Recursive feature elimination (RFE) was then used to identify the optimal feature set for each large and small training sample set across all image datasets. A series of support vector machine (SVM) classifications were then conducted, including a baseline set of classifications which included the full set of image features, and a set of classifications which used the RFE-optimized feature sets, which represent a standard implementation of feature selection in a classification workflow. Classification accuracy was assessed using the previously mentioned test dataset for each image.

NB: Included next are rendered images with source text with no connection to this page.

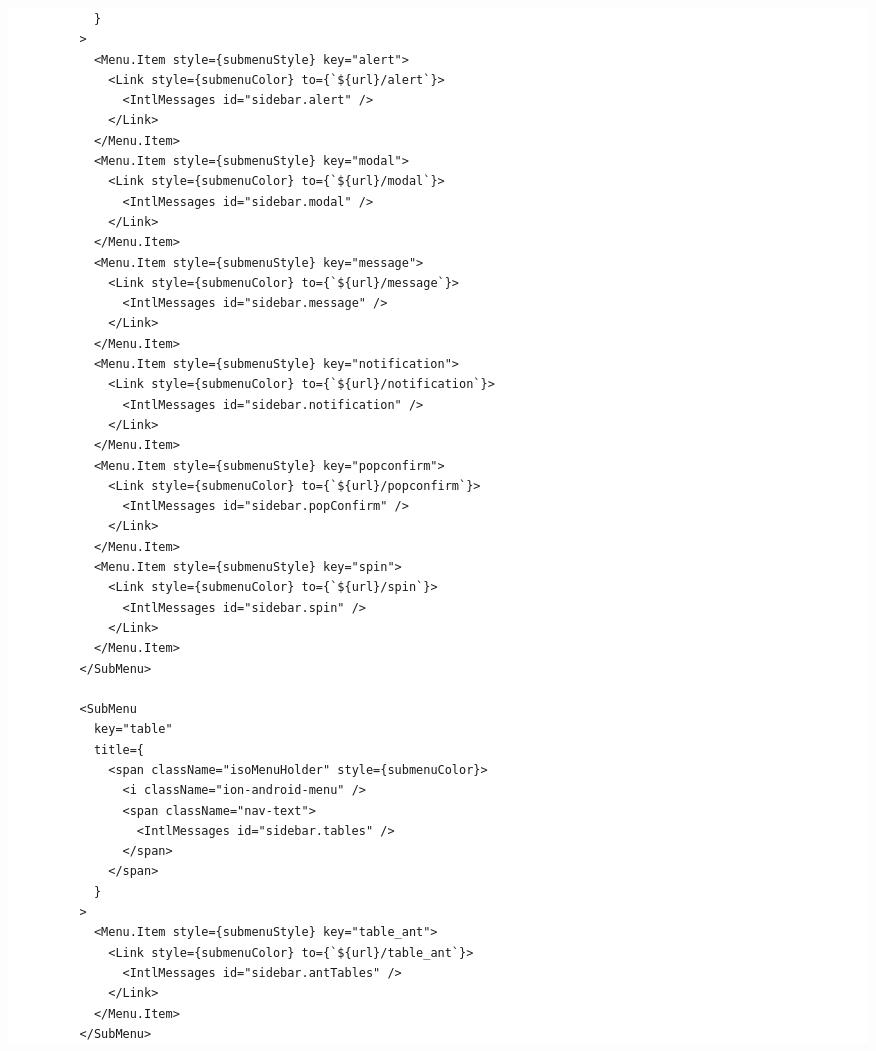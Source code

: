                 }
              >
                <Menu.Item style={submenuStyle} key="alert">
                  <Link style={submenuColor} to={`${url}/alert`}>
                    <IntlMessages id="sidebar.alert" />
                  </Link>
                </Menu.Item>
                <Menu.Item style={submenuStyle} key="modal">
                  <Link style={submenuColor} to={`${url}/modal`}>
                    <IntlMessages id="sidebar.modal" />
                  </Link>
                </Menu.Item>
                <Menu.Item style={submenuStyle} key="message">
                  <Link style={submenuColor} to={`${url}/message`}>
                    <IntlMessages id="sidebar.message" />
                  </Link>
                </Menu.Item>
                <Menu.Item style={submenuStyle} key="notification">
                  <Link style={submenuColor} to={`${url}/notification`}>
                    <IntlMessages id="sidebar.notification" />
                  </Link>
                </Menu.Item>
                <Menu.Item style={submenuStyle} key="popconfirm">
                  <Link style={submenuColor} to={`${url}/popconfirm`}>
                    <IntlMessages id="sidebar.popConfirm" />
                  </Link>
                </Menu.Item>
                <Menu.Item style={submenuStyle} key="spin">
                  <Link style={submenuColor} to={`${url}/spin`}>
                    <IntlMessages id="sidebar.spin" />
                  </Link>
                </Menu.Item>
              </SubMenu>

              <SubMenu
                key="table"
                title={
                  <span className="isoMenuHolder" style={submenuColor}>
                    <i className="ion-android-menu" />
                    <span className="nav-text">
                      <IntlMessages id="sidebar.tables" />
                    </span>
                  </span>
                }
              >
                <Menu.Item style={submenuStyle} key="table_ant">
                  <Link style={submenuColor} to={`${url}/table_ant`}>
                    <IntlMessages id="sidebar.antTables" />
                  </Link>
                </Menu.Item>
              </SubMenu>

To assess the transferability of RFE-optimized feature sets, the feature set which produced the highest overall accuracy for each image dataset, labeled as the “optimal” feature set, was applied to generate a series of SVM classifications trained from the small and large sample sets for all three images. A single “optimal” feature set was acquired from each set of classifications trained from the large and small sample sets for each image. This method simulates a static feature set which was reported in an applied remote sensing analysis being re-applied to classifications of similar remotely sensed imagery, and classifications of the same image, trained from different training sets. The experimental workflow is described in Figure 2, while following sections describe each process in detail.

2.4. Image Segmentation

The multi resolution segmentation (MRS) algorithm in Trimble eCognition Developer 9.3 was chosen as the image segmentation method [24]. MRS is a region-growing bottom-up segmentation algorithm which partitions raster grids into distinct, non-overlapping image objects using a series of user-specified inputs, including image layer weights, scale, shape, and compactness parameters. Equal weighting was given to all four spectral band layers for the segmentation. The scale parameter was determined through the usage of the estimation of scale parameter (ESP2) tool, which is an automated method for determining optimal scale parameters for the algorithm and dataset [25]. Determining an optimal scale parameter using the ESP2 method is frequently cited as more reproducible than ad hoc trial-and-error methods for determining the scale parameter. Through a series of preliminary segmentations, a scale parameter of 200 was determined to be optimal for all three images. The shape and compactness parameters were left at their defaults of 0.1 and 0.5, respectively, as the adjustment of these parameters did not seem to improve the segmentation in a series of pilot segmentations. The MRS segmentation produced 82,381 image objects for the Delaware dataset, 65,982 image objects for the Virginia dataset, and 70,648 image objects for the North Carolina dataset.

2.5. Image Features

In total, 159 spectral, textural, and geometric features were generated for all image objects. With the exception of a spectral index, namely the normalized difference vegetation index (NDVI), all other features were natively generated within the eCognition Developer environment. Table 2 contains the list of features and their associated categories.

2.5.1. Spectral Features

Spectral features are calculated from the individual spectral band layers in the image. The mean, standard deviation, and skewness features represent the first, second, and third statistical moments of the pixel values contained within an image object, and the image object’s relation to other image object’s pixel values. The mode was also calculated as the most common pixel value within each image object for each spectral band. Brightness was calculated as the sum of all mean band values within each object divided by the total number of spectral layers. Another spectral feature, maximum spectral difference, labeled as max diff., is calculated as the maximum difference between mean layer values contained within each image object.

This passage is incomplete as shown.